# DIRECTIONS FOR THIS TASK
Transcribe, word for word and without additions, each line below from the one containing "Let us then" through the one containing "orbits from quite many major shells.", both ends included.

::: RECORDS FOR THIS TASK :::

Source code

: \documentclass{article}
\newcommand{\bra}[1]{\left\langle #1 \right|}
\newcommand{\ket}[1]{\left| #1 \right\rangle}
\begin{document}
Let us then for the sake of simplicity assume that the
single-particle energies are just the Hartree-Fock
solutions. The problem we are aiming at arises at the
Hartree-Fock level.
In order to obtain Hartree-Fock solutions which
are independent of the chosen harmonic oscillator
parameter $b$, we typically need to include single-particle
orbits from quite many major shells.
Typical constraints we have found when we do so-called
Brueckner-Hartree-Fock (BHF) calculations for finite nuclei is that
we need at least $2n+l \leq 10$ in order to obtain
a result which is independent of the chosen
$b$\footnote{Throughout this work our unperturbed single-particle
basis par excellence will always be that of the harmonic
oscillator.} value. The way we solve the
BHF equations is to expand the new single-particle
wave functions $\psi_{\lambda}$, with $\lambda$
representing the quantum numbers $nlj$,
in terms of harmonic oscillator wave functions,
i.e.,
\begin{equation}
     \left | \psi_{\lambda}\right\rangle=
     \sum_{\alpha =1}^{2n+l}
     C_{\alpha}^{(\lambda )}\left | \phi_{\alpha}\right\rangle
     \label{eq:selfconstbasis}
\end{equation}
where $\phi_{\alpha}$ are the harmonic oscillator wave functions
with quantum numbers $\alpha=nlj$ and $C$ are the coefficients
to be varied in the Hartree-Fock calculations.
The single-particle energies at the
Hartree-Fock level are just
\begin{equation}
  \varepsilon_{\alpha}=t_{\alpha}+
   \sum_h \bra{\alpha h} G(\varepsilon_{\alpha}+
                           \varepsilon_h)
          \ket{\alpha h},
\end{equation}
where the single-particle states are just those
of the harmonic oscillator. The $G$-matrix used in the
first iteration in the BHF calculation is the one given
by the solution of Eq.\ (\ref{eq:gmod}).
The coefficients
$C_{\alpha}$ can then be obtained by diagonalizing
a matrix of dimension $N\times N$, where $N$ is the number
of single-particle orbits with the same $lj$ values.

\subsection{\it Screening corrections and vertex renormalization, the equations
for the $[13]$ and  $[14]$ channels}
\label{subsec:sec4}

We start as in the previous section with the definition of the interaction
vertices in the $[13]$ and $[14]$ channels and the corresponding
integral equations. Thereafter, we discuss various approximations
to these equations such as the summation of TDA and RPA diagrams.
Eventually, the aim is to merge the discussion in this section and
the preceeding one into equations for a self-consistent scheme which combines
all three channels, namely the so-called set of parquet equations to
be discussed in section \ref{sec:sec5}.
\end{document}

:::
::: RECORDS FOR THIS TASK :::

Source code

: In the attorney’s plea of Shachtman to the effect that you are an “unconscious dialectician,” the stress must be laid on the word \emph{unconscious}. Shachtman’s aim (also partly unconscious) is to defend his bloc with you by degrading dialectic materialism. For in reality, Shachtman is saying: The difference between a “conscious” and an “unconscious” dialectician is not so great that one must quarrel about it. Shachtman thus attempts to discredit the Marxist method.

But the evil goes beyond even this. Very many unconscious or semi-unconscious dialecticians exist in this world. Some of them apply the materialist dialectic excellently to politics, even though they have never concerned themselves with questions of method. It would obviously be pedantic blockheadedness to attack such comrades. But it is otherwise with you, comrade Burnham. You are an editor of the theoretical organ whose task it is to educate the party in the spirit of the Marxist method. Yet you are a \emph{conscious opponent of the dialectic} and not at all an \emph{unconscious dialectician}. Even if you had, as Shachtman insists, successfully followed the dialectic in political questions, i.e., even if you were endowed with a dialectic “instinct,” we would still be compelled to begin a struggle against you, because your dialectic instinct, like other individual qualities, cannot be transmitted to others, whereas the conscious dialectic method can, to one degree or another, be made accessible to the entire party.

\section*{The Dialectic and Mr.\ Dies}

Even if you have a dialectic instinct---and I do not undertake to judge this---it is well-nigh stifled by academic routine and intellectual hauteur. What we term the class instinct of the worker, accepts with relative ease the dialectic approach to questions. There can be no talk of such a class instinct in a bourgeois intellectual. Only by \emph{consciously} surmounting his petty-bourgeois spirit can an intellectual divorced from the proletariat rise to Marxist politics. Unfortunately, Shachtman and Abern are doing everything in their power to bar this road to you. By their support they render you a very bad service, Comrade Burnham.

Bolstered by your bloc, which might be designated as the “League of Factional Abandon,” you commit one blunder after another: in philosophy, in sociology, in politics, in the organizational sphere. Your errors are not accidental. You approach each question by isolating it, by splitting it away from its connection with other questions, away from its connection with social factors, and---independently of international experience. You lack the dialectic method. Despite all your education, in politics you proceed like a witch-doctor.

:::

# YOUR SOLUTION
Let us then for the sake of simplicity assume that the
single-particle energies are just the Hartree-Fock
solutions. The problem we are aiming at arises at the
Hartree-Fock level.
In order to obtain Hartree-Fock solutions which
are independent of the chosen harmonic oscillator
parameter $b$, we typically need to include single-particle
orbits from quite many major shells.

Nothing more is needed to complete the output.